Because heritable variation is uncorrelated with natural selection, these two elements are in true dialectical contradiction*. Heritable variation doesn't "care" whether it makes the organism more or less susceptible to adverse selection; selection doesn't "care" whether some heritable variation might be intrinsically good. (For example, it's intrinsically bad that human beings can't internally synthesize vitamin C — whether or not we can eat it, it would be better if we could synthesize it at need — but because our ancestors' diet was abundant in vitamin C, the loss of the ability wasn't selected against.)
*A dialectical contradiction is different from a logical contradiction. The use of the term "contradiction" is mostly historical — Marx's dialectic materialism springs from Hegel's dialectical idealism, where logical contradiction powered the synthesis, but also because while "contradiction" might be too strong the alternatives — conflict, opposition, etc. — seem too weak.
It's instructive to consider Mendelian (established at conception) vs. Lamarkian (acquired during life) variation. It happens to be the case that terrestrial organisms exhibit Mendelian variation, but we might have exhibited Lamarkian variation. If so, there would have to be something uncorrelated with natural selection about how an organism acquired traits for there to be a true dialectical contradiction between Lamarkian variation and natural selection. If this contradiction didn't exist, if an organism deterministically and predictably acquired just those traits that improved its survival, we would not see the pattern of complex, emergent behavior in the long-term development of species.There are also important dialectical relationships in biological evolution at more abstract levels. A fundamental dialectic is between predator and prey. Again, the elements are material: the predator must physically catch and eat the prey, or the prey must physically escape the predator. And the elements are in true dialectical contradiction: the predator wants to eat the prey, the prey does not want to be eaten. Yet another is the parasite-host dialectic, which often results in symbiosis.

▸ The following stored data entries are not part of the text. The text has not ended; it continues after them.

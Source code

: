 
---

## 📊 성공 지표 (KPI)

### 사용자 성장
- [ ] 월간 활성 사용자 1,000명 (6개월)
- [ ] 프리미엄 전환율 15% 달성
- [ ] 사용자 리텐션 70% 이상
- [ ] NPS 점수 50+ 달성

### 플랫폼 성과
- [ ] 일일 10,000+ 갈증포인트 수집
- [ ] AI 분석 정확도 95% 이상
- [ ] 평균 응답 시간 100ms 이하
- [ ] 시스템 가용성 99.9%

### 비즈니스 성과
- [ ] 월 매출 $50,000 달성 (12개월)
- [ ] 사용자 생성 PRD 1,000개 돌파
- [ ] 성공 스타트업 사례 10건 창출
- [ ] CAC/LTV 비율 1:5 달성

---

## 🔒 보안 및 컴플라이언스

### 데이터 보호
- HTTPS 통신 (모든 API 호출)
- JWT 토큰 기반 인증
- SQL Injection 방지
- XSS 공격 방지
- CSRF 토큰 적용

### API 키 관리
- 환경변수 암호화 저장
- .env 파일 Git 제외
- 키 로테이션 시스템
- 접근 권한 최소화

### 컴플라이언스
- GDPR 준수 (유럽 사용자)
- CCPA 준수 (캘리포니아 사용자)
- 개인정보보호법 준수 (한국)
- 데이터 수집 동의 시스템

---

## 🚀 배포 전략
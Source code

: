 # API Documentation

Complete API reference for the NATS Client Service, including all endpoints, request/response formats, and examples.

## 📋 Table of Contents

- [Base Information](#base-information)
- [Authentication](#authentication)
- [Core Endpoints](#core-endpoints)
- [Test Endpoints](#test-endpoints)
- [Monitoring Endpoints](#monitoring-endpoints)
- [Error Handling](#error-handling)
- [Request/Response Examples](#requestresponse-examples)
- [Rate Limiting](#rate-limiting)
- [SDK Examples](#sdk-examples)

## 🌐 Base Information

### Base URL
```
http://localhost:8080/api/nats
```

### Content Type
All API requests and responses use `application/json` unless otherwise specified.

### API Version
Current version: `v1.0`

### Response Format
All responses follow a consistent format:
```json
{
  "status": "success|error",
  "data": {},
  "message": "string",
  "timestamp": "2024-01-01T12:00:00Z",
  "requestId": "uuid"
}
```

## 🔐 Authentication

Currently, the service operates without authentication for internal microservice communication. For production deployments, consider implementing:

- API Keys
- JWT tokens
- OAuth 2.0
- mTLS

An important consequence of evolution is that it's neither predictable nor random. In my most important quibble with canonical communist terminology, I assert that dialectical relationships and historical factors do not determine the synthesis, they constrain it. There are specific features, for example, that would make predators ineffective: lack of speed, poor vision, poor quality weapons (such as teeth and claws); we will never see a predator with a predominance of features that poorly afford predation in its usual environment. We can predict to some extent where evolution won't go, but we cannot predict where evolution will go, even retrospectively. If we took a snapshot of any historical evolutionary epoch, we could not predict with confidence much of how the contemporaneous species would change.
Indeed the parallels between dialectical materialism and biological evolution are so strong that the following bold conjecture suggests itself: all dialectical material relationships are fundamentally evolutionary: they consist of a dialectical relationship between some form of heritable variation uncorrelated with some form natural selection.